Indonesia is likely to be the driving force for the global biodiesel market over the next decade, with the increasing use of vegetable oils as feedstock for biodiesel, as part of B30. The mandate requires producers to blend 30% palm oil-based fuels into the country’s biodiesel produce. The policy aims to reduce its fuel imports and drive domestic palm oil production.
The FAO and OECD Agricultural Outlook Report for the decade said that global biodiesel consumption is likely to increase by 7% over the period, with Indonesia responsible for two thirds of this increase. Indonesia’s vegetable oil production is forecast to grow by 23% to roughly 8 million tonnes over the decade to achieve this increase in biodiesel production.

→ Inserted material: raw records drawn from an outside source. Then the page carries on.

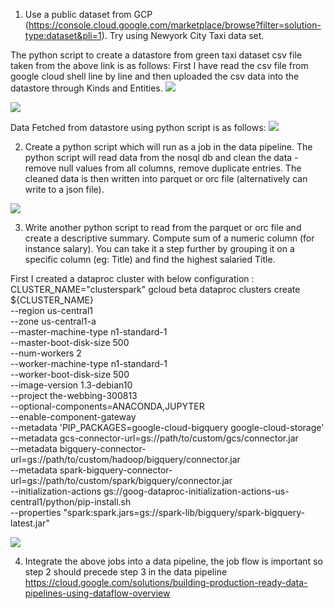 1. Use a public dataset from GCP (https://console.cloud.google.com/marketplace/browse?filter=solution-type:dataset&pli=1). Try using Newyork City Taxi data set.

The python script to create a datastore from green taxi dataset csv file taken from the above link is as follows:
First I have read the csv file from google cloud shell line by line and then uploaded the csv data into the datastore through Kinds and Entities.
![](https://github.com/div150283/TechPathawaysProgramModule1/blob/main/Week%205%20Assignment/Images/csvdatastore.png)

![](https://github.com/div150283/TechPathawaysProgramModule1/blob/main/Week%205%20Assignment/Images/loadingdataindatastore.png)

Data Fetched from datastore using python script is as follows:
![](https://github.com/div150283/TechPathawaysProgramModule1/blob/main/Week%205%20Assignment/Images/fetchingdata.png)

2. Create a python script which will run as a job in the data pipeline. The python script will read data from the nosql db and clean the data - remove null values from all columns, remove duplicate entries. The cleaned data is then written into parquet or orc file (alternatively can write to a json file).

![](https://github.com/div150283/TechPathawaysProgramModule1/blob/main/Week%205%20Assignment/Images/removingNullandDuplicates_createParquet.png)

3. Write another python script to read from the parquet or orc file and create a descriptive summary. Compute sum of a numeric column (for instance salary). You can take it a step further by grouping it on a specific column (eg: Title) and find the highest salaried Title.

First I created a dataproc cluster with below configuration :
CLUSTER_NAME="clusterspark" 
gcloud beta dataproc clusters create ${CLUSTER_NAME} \
--region us-central1 \
--zone us-central1-a  \
--master-machine-type n1-standard-1 \
--master-boot-disk-size 500 \
--num-workers 2  \
--worker-machine-type n1-standard-1  \
--worker-boot-disk-size 500  \
--image-version 1.3-debian10  \
--project the-webbing-300813 \
--optional-components=ANACONDA,JUPYTER  \
--enable-component-gateway \
--metadata 'PIP_PACKAGES=google-cloud-bigquery google-cloud-storage'  \
--metadata gcs-connector-url=gs://path/to/custom/gcs/connector.jar  \
--metadata bigquery-connector-url=gs://path/to/custom/hadoop/bigquery/connector.jar  \
--metadata spark-bigquery-connector-url=gs://path/to/custom/spark/bigquery/connector.jar  \
--initialization-actions gs://goog-dataproc-initialization-actions-us-central1/python/pip-install.sh \
--properties "spark:spark.jars=gs://spark-lib/bigquery/spark-bigquery-latest.jar"

![](https://github.com/div150283/TechPathawaysProgramModule1/blob/main/Week%205%20Assignment/Images/creatingdataproccluster.png)

4. Integrate the above jobs into a data pipeline, the job flow is important so step 2 should precede step 3 in the data pipeline https://cloud.google.com/solutions/building-production-ready-data-pipelines-using-dataflow-overview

The Indonesian government were initially looking to implement a B40 mandate (40% blending requirement) in 2021, however, soaring palm oil prices have meant that this policy will now commence in 2022. The Indonesian palm oil price has weakened since the beginning of May, but still remains 69% higher y-o-y at USD 1,000/MT on 7th July.
Palm oil use for biodiesel will however be hindered by policies in the EU, with the Renewable Energy Directives (RED II) guidelines limiting the use of the oil as a biofuel feedstock, due to concerns surrounding unsustainable farming practices in Malaysia and Indonesia.